The quintessentially Tuscan town of Castiglion Fibocchi is drenched in its own past and this shines through in its festivals. One in particular that’s held each year cloaks squares and side streets of this Arezzo-area town with an enchanting atmosphere: it’s the Carnevale dei Figli di Bocco (Carnival of Bocco’s Sons).
The joy-filled days of this event carry a lengthy history with them, which you can read in reverse by beginning with the festival’s curious name. Who were Bocco’s children? And, most importantly, who was Bocco? Ottaviano Pazzi, known as “Bocco” for his somewhat deformed face, was the ruler of this castle once upon a time. He left behind the management of the entire village to his children, and instructed them to use his name in these traditional celebrations.
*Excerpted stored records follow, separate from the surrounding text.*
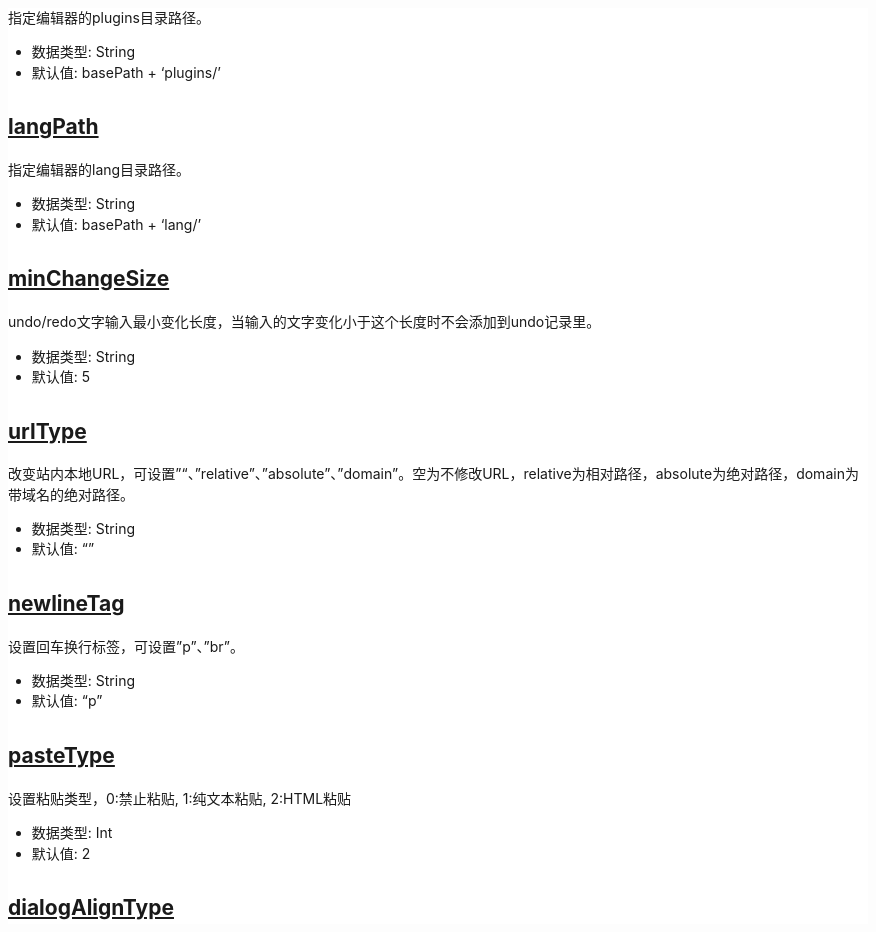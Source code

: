指定编辑器的plugins目录路径。

-   数据类型: String
-   默认值: basePath + ‘plugins/’



## [langPath](http://kindeditor.net/docs/option.html#id78)

指定编辑器的lang目录路径。

-   数据类型: String
-   默认值: basePath + ‘lang/’



## [minChangeSize](http://kindeditor.net/docs/option.html#id79)

undo/redo文字输入最小变化长度，当输入的文字变化小于这个长度时不会添加到undo记录里。

-   数据类型: String
-   默认值: 5



## [urlType](http://kindeditor.net/docs/option.html#id80)

改变站内本地URL，可设置”“、”relative”、”absolute”、”domain”。空为不修改URL，relative为相对路径，absolute为绝对路径，domain为带域名的绝对路径。

-   数据类型: String
-   默认值: “”



## [newlineTag](http://kindeditor.net/docs/option.html#id81)

设置回车换行标签，可设置”p”、”br”。

-   数据类型: String
-   默认值: “p”



## [pasteType](http://kindeditor.net/docs/option.html#id82)

设置粘贴类型，0:禁止粘贴, 1:纯文本粘贴, 2:HTML粘贴

-   数据类型: Int
-   默认值: 2



## [dialogAlignType](http://kindeditor.net/docs/option.html#id83)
This celebration has almost certainly been taking place for several centuries: evidence suggests that around the year 1000 in this area, people entertained themselves with very peculiar types of Carnival celebrations renowned across the land. What leaves no room for doubt, however, is the beauty of this event today, which is still celebrated in the month of February. More than 200 gussied-up participants parade through town in lavish Baroque costumes, with their faces concealed by colorful, elegant masks that depict various characters. At the head of the procession is King Bocco, the undisputed leader, who is the soul of the festivities, but he is followed by queens, princesses, fairies, wizards and harlequins.
Besides this Venetian-vibe procession, the vibrant imaginations of the organizers and the enthusiastic response from the crowds, there are numerous side events that enrich the main attraction. Throughout the streets of Castiglion Fibocchi, story singers work their magic, concerts and magic shows take place and, as the event is concluding, the award for the most beautiful mask is given out.